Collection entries
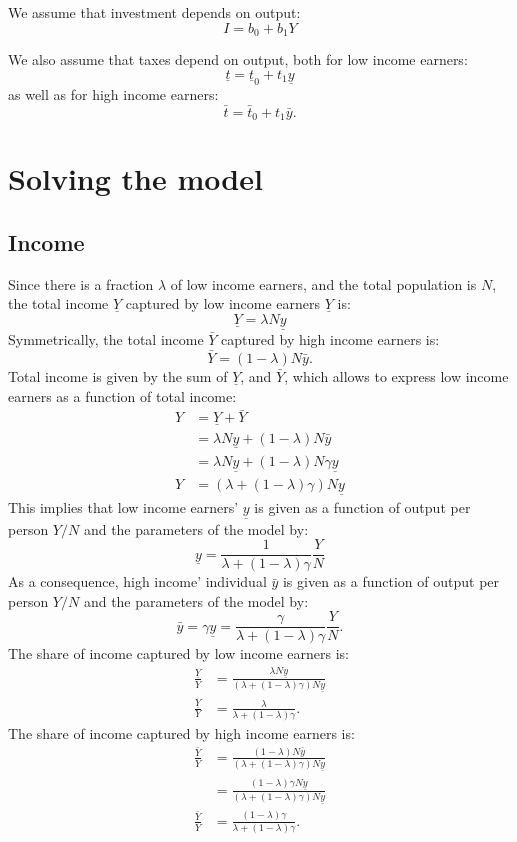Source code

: \documentclass[]{book}
\theoremstyle{definition}
\theoremstyle{definition}
\theoremstyle{definition}
\theoremstyle{remark}
\begin{document}
We assume that investment depends on output: \[I=b_{0}+b_{1}Y\]

We also assume that taxes depend on output, both for low income earners:
\[\underline{t}=\underline{t}_{0}+t_1\underline{y}\] as well as for high
income earners: \[\bar{t}=\bar{t}_{0}+t_1\bar{y}.\]

\section{Solving the model}\label{solving-the-model}

\subsection{Income}\label{income}

Since there is a fraction \(\lambda\) of low income earners, and the
total population is \(N\), the total income \(\underline{Y}\) captured
by low income earners \(\underline{Y}\) is:
\[\underline{Y} = \lambda N \underline y\] Symmetrically, the total
income \(\bar{Y}\) captured by high income earners is:
\[\bar{Y}=(1-\lambda)N \bar{y}.\] Total income is given by the sum of
\(\underline{Y}\), and \(\bar{Y}\), which allows to express low income
earners as a function of total income: \[
\begin{aligned}
Y&=\underline{Y} + \bar{Y}\\
&=\lambda N \underline{y}+(1-\lambda) N \bar{y}\\
&=\lambda N \underline{y}+(1-\lambda) N \gamma\underline{y}\\
Y&=\left(\lambda +(1-\lambda)\gamma\right)N\underline{y}
\end{aligned}
\] This implies that low income earners' \(\underline{y}\) is given as a
function of output per person \(Y/N\) and the parameters of the model
by: \[\underline{y}=\frac{1}{\lambda+(1-\lambda)\gamma}\frac{Y}{N}\] As
a consequence, high income' individual \(\bar{y}\) is given as a
function of output per person \(Y/N\) and the parameters of the model
by:
\[\bar{y}=\gamma\underline{y}=\frac{\gamma}{\lambda+(1-\lambda)\gamma}\frac{Y}{N}.\]
The share of income captured by low income earners is: \[
\begin{aligned}
\frac{\underline{Y}}{Y}&=\frac{\lambda N \underline{y}}{\left(\lambda +(1-\lambda)\gamma\right)N\underline{y}}\\
\frac{\underline{Y}}{Y}&=\frac{\lambda}{\lambda +(1-\lambda)\gamma}.
\end{aligned}
\] The share of income captured by high income earners is: \[
\begin{aligned}
\frac{\bar{Y}}{Y}&=\frac{(1-\lambda) N \bar{y}}{\left(\lambda +(1-\lambda)\gamma\right)N\underline{y}}\\
&=\frac{(1-\lambda)\gamma N \underline{y}}{\left(\lambda +(1-\lambda)\gamma\right)N\underline{y}}\\
\frac{\bar{Y}}{Y}&=\frac{(1-\lambda)\gamma}{\lambda +(1-\lambda)\gamma}.
\end{aligned}
\]
\end{document}
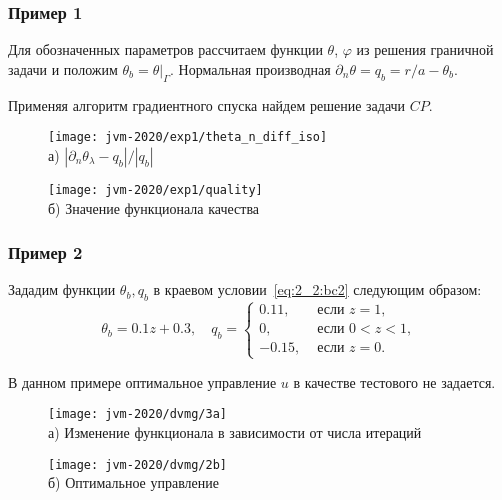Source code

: \begin{frame}
    \frametitle{Пример 1}
    Для обозначенных параметров рассчитаем функции $\theta$, $\varphi$ из решения граничной задачи
    и положим $\theta_b = \theta|_\Gamma$.
    Нормальная производная $\partial_n \theta = q_b = r / a - \theta_b$.

    Применяя алгоритм градиентного спуска найдем решение задачи $CP$.
    \begin{figure}[h!t]
        \begin{minipage}[b][][b]{0.49\linewidth}
            \centering
            \texttt{[image: jvm-2020/exp1/theta\_n\_diff\_iso]}
            \\ а) $|\partial_n\theta_\lambda-q_b|/|q_b|$
        \end{minipage}
        \hfill
        \begin{minipage}[b][][b]{0.49\linewidth}
            \centering
            \texttt{[image: jvm-2020/exp1/quality]}
            \\ б) Значение функционала качества
        \end{minipage}
        \label{fig:4_4:0}
    \end{figure}
\end{frame}

\begin{frame}
    \frametitle{Пример 2}
    Зададим функции $\theta_{b}, q_{b}$ в краевом условии~\eqref{eq:2_2:bc2}
    следующим образом:
    \[
        \theta_{b}=0.1 z+0.3, \quad q_{b}=
        \begin{cases}
            0.11, & \text { если } z=1, \\
            0, & \text { если } 0<z<1, \\
            -0.15, & \text { если } z=0.
        \end{cases}
    \]

    В данном примере оптимальное управление $u$ в качестве тестового не задается.

    \begin{figure}[h!t]
        \begin{minipage}[b][][b]{0.49\linewidth}
            \centering
            \texttt{[image: jvm-2020/dvmg/3a]}
            \\ а) Изменение функционала в зависимости от числа итераций
        \end{minipage}
        \hfill
        \begin{minipage}[b][][b]{0.49\linewidth}
            \centering
            \texttt{[image: jvm-2020/dvmg/2b]}
            \\ б) Оптимальное управление
        \end{minipage}
        \label{fig:4_4:3}
    \end{figure}

\end{frame}

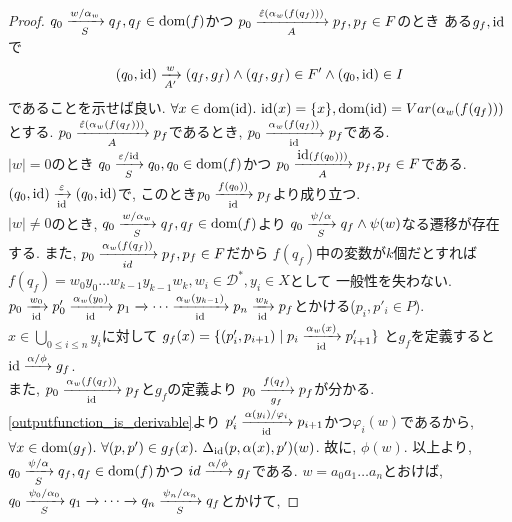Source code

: \documentclass[uplatex,dvipdfmx,a4j]{jsreport}
\begin{document}
  \begin{proof}
    $q_0 \transarrow{w / \alpha_w}{S} q_f, q_f \in \dom(f)$かつ
    $p_0 \transarrow{\hat{\varepsilon}(\alpha_w(f(q_f)))}{A} p_f, p_f \in F$のとき
    ある$g_f, \id$で
    \[
      (q_0, \id) \transarrow{w}{A'} (q_f, g_f) \land (q_f, g_f) \in F' \land (q_0, \id) \in I
    \]
    であることを示せば良い.
    $\forall x \in \dom(\id).\ \id(x) = \{ x \}, \dom(\id) = Var(\alpha_w(f(q_f)))$とする.
    $p_0 \transarrow{\hat{\varepsilon}(\alpha_w(f(q_f)))}{A} p_f$であるとき,
    $p_0 \transarrow{\alpha_w(f(q_f))}{\scriptsize \id} p_f$である. \\
    $|w| = 0$のとき
    $q_0 \transarrow{\varepsilon / \scriptsize \id}{S} q_0, q_0 \in \dom(f)$かつ
    $p_0 \transarrow{\id(f(q_0)))}{A} p_f, p_f \in F$である.
    $(q_0, \id) \transarrow{\varepsilon}{\scriptsize \id} (q_0, \id)$で,
    このとき$p_0 \transarrow{f(q_0))}{\scriptsize \id} p_f$より成り立つ. \\
    $|w| \ne 0$のとき,
    $q_0 \transarrow{w / \alpha_w}{S} q_f, q_f \in \dom(f)$より
    $q_0 \transarrow{\psi / \alpha}{S} q_f \land \psi(w)$なる遷移が存在する.
    また, $p_0 \transarrow{\alpha_w(f(q_f))}{id} p_f, p_f \in F$だから
    $f(q_f)$中の変数が$k$個だとすれば
    $f(q_f) = w_0y_0 \ldots w_{k - 1}y_{k - 1}w_k, w_i \in \mathcal{D}^*, y_i \in X$として
    一般性を失わない.
    $p_0 \transarrow{w_0}{\scriptsize \id} p'_0 \transarrow{\alpha_w(y_0)}{\scriptsize \id}
    p_1 \transarrow{}{} \cdots \transarrow{\alpha_w(y_{k - 1})}{\scriptsize \id}
    p_n \transarrow{w_k}{\scriptsize \id} p_f
    $とかける($p_i, p'_i \in P$). \\
    $x \in \bigcup_{0 \leq i \le n} y_i$に対して
    $g_f(x) = \{ (p'_i, p_{i + 1}) \mid p_i \transarrow{\alpha_w(x)}{\scriptsize \id} p'_{i + 1} \}$
    と$g_f$を定義すると
    $\id \transarrow{\alpha / \phi}{} g_f$.  \\
    また, $p_0 \transarrow{\alpha_w(f(q_f))}{\scriptsize \id} p_f$と$g_f$の定義より
    $p_0 \transarrow{f(q_f)}{g_f} p_f$が分かる.
    \ref{outputfunction_is_derivable}より
    $p'_i \transarrow{\alpha(y_i) / \varphi_i}{\scriptsize \id} p_{i + 1}$かつ$\varphi_i(w)$であるから,
    $\forall x \in \dom(g_f).\ \forall (p, p') \in g_f(x).\
    \Delta_{\scriptsize \id}(p, \alpha(x), p')(w)$.
    故に, $\phi(w)$.
    以上より,
    $q_0 \transarrow{\psi / \alpha}{S} q_f, q_f \in \dom(f)$かつ
    $id \transarrow{\alpha / \phi}{} g_f$である.
    $w = a_0a_1 \ldots a_n$とおけば,
    $q_0 \transarrow{\psi_0 / \alpha_0}{S} q_1 \transarrow{}{} \cdots
    \transarrow{}{} q_n \transarrow{\psi_n / \alpha_n}{S} q_f$とかけて,

\end{proof}
\end{document}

WORK ORDER:
Using the entries, return every line where the word "forall" can be found.

ANSWER AREA:
    $\forall x \in \dom(\id).\ \id(x) = \{ x \}, \dom(\id) = Var(\alpha_w(f(q_f)))$とする.
    $\forall x \in \dom(g_f).\ \forall (p, p') \in g_f(x).\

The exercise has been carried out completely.